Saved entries
>>

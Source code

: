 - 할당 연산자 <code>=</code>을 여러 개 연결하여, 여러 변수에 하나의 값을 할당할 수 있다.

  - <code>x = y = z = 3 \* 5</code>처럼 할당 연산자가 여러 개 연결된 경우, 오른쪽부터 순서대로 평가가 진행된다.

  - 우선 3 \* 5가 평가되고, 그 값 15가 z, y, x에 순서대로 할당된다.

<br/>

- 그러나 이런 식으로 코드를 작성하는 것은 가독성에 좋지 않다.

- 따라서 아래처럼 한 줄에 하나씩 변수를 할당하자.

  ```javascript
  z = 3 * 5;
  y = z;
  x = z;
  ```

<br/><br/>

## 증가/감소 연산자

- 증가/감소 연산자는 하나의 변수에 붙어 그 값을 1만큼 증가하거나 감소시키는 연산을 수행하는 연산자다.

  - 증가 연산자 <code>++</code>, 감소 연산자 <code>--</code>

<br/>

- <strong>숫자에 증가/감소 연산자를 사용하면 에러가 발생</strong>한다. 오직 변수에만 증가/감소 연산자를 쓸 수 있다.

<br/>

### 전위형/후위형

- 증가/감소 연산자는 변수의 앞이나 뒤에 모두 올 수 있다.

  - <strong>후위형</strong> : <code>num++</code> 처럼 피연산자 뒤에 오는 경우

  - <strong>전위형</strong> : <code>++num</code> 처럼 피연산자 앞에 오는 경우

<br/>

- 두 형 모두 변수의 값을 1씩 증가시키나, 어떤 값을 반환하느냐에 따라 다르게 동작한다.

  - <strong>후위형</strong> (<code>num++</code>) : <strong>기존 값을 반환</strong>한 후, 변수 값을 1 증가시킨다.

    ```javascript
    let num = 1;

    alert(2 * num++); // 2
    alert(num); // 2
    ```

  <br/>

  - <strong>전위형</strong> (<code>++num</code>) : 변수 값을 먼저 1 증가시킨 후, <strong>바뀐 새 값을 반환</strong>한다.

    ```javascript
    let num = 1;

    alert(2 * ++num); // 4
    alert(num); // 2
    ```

<<

WHAT THE TASK REQUIRES
All of the records above are to be set down again exactly.

OUTPUT
Source code

: - 할당 연산자 <code>=</code>을 여러 개 연결하여, 여러 변수에 하나의 값을 할당할 수 있다.

  - <code>x = y = z = 3 \* 5</code>처럼 할당 연산자가 여러 개 연결된 경우, 오른쪽부터 순서대로 평가가 진행된다.

  - 우선 3 \* 5가 평가되고, 그 값 15가 z, y, x에 순서대로 할당된다.

<br/>

- 그러나 이런 식으로 코드를 작성하는 것은 가독성에 좋지 않다.

- 따라서 아래처럼 한 줄에 하나씩 변수를 할당하자.

  ```javascript
  z = 3 * 5;
  y = z;
  x = z;
  ```

<br/><br/>

## 증가/감소 연산자

- 증가/감소 연산자는 하나의 변수에 붙어 그 값을 1만큼 증가하거나 감소시키는 연산을 수행하는 연산자다.

  - 증가 연산자 <code>++</code>, 감소 연산자 <code>--</code>

<br/>

- <strong>숫자에 증가/감소 연산자를 사용하면 에러가 발생</strong>한다. 오직 변수에만 증가/감소 연산자를 쓸 수 있다.

<br/>

### 전위형/후위형

- 증가/감소 연산자는 변수의 앞이나 뒤에 모두 올 수 있다.

  - <strong>후위형</strong> : <code>num++</code> 처럼 피연산자 뒤에 오는 경우

  - <strong>전위형</strong> : <code>++num</code> 처럼 피연산자 앞에 오는 경우

<br/>

- 두 형 모두 변수의 값을 1씩 증가시키나, 어떤 값을 반환하느냐에 따라 다르게 동작한다.

  - <strong>후위형</strong> (<code>num++</code>) : <strong>기존 값을 반환</strong>한 후, 변수 값을 1 증가시킨다.

    ```javascript
    let num = 1;

    alert(2 * num++); // 2
    alert(num); // 2
    ```

  <br/>

  - <strong>전위형</strong> (<code>++num</code>) : 변수 값을 먼저 1 증가시킨 후, <strong>바뀐 새 값을 반환</strong>한다.

    ```javascript
    let num = 1;

    alert(2 * ++num); // 4
    alert(num); // 2
    ```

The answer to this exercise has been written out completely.